Magnet (Already in the light)


2 spare O-rings


Spare switch cover


Instructions/ Warranty card


​ *Build*
The Nitecore HC33 is the big brother of the Nitecore HC30 they are almost the same at least in a build sense. They are built super similar to each other and almost look identical. Every thing on the HC33 is just a bit bigger than on the HC30. 
Seeing as every one owns a HC30 this part is done! 
I guess Nitecore done this on purpose so you can think of the HC33 as an upgraded edition of the HC30. 
Although I love my HC30 it wasn’t the best built Nitecore light I have bought it had a few marks here and there but not too bad overall.

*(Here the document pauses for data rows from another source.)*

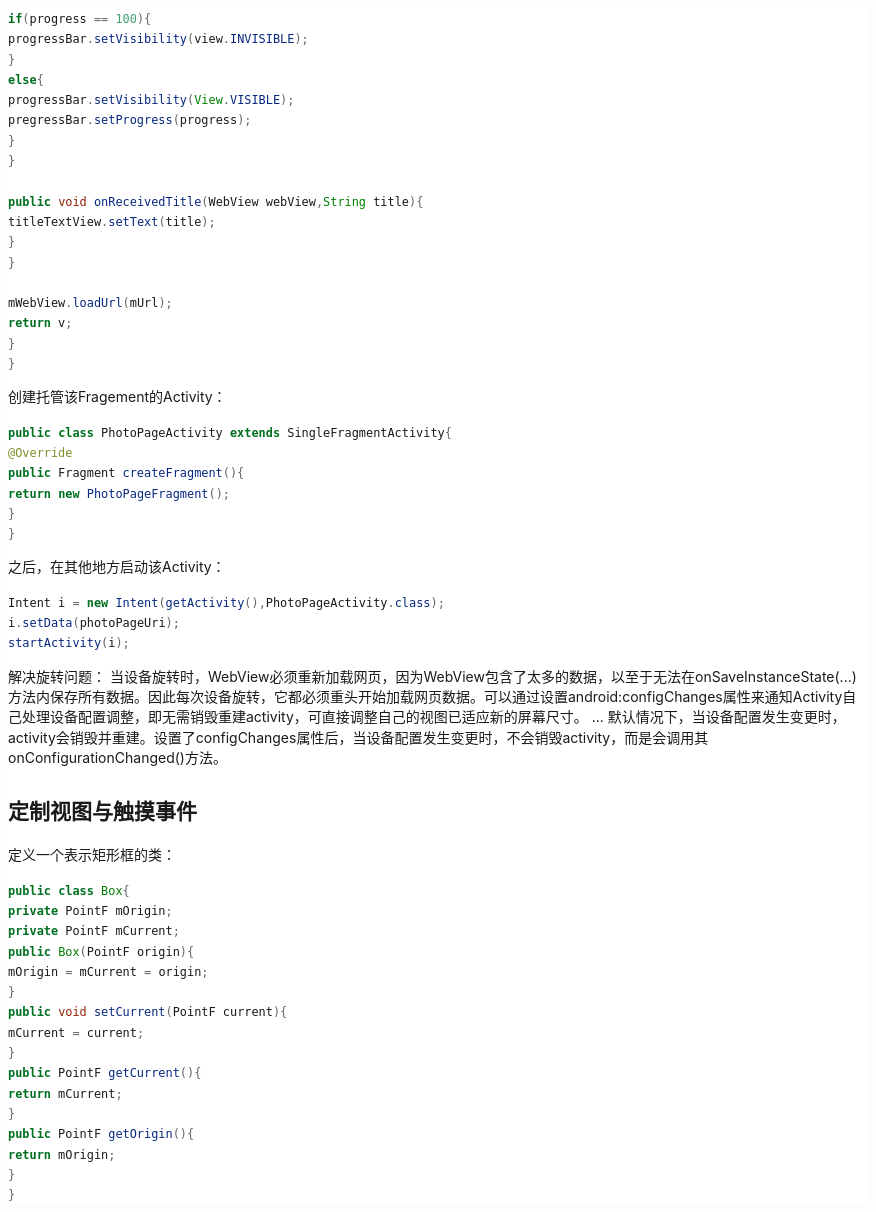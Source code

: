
 ```java
if(progress == 100){
progressBar.setVisibility(view.INVISIBLE);
}
else{
progressBar.setVisibility(View.VISIBLE);
pregressBar.setProgress(progress);
}
}

public void onReceivedTitle(WebView webView,String title){
titleTextView.setText(title);
}
}

mWebView.loadUrl(mUrl);
return v;
}
}
```
创建托管该Fragement的Activity：
```java
public class PhotoPageActivity extends SingleFragmentActivity{
@Override
public Fragment createFragment(){
return new PhotoPageFragment();
}
}
```
之后，在其他地方启动该Activity：
```java
Intent i = new Intent(getActivity(),PhotoPageActivity.class);
i.setData(photoPageUri);
startActivity(i);
```
解决旋转问题：
当设备旋转时，WebView必须重新加载网页，因为WebView包含了太多的数据，以至于无法在onSaveInstanceState(...)方法内保存所有数据。因此每次设备旋转，它都必须重头开始加载网页数据。可以通过设置android:configChanges属性来通知Activity自己处理设备配置调整，即无需销毁重建activity，可直接调整自己的视图已适应新的屏幕尺寸。
<activity 
android:name=”.PhotoPageActivity”
android:configChanges=”keyboardHidden|orientation|screenSize” />
...
默认情况下，当设备配置发生变更时，activity会销毁并重建。设置了configChanges属性后，当设备配置发生变更时，不会销毁activity，而是会调用其onConfigurationChanged()方法。

## 定制视图与触摸事件
定义一个表示矩形框的类：
```java
public class Box{
private PointF mOrigin;
private PointF mCurrent;
public Box(PointF origin){
mOrigin = mCurrent = origin;
}
public void setCurrent(PointF current){
mCurrent = current;
}
public PointF getCurrent(){
return mCurrent;
}
public PointF getOrigin(){
return mOrigin;
}
}
```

Had to dig out the microscope to find these issues. 


​I am glad to see that Nitecore has upped their game when it comes to the HC33. To me the HC33 has a much more premium feel when compared to the HC30. Price points are comparable if I remember the pricing for the HC30 correct.
But overall i would more so compare the HC33 to the Concept 1 seeing as they are similar specked both built really good. I guess its a hybrid of both light lol.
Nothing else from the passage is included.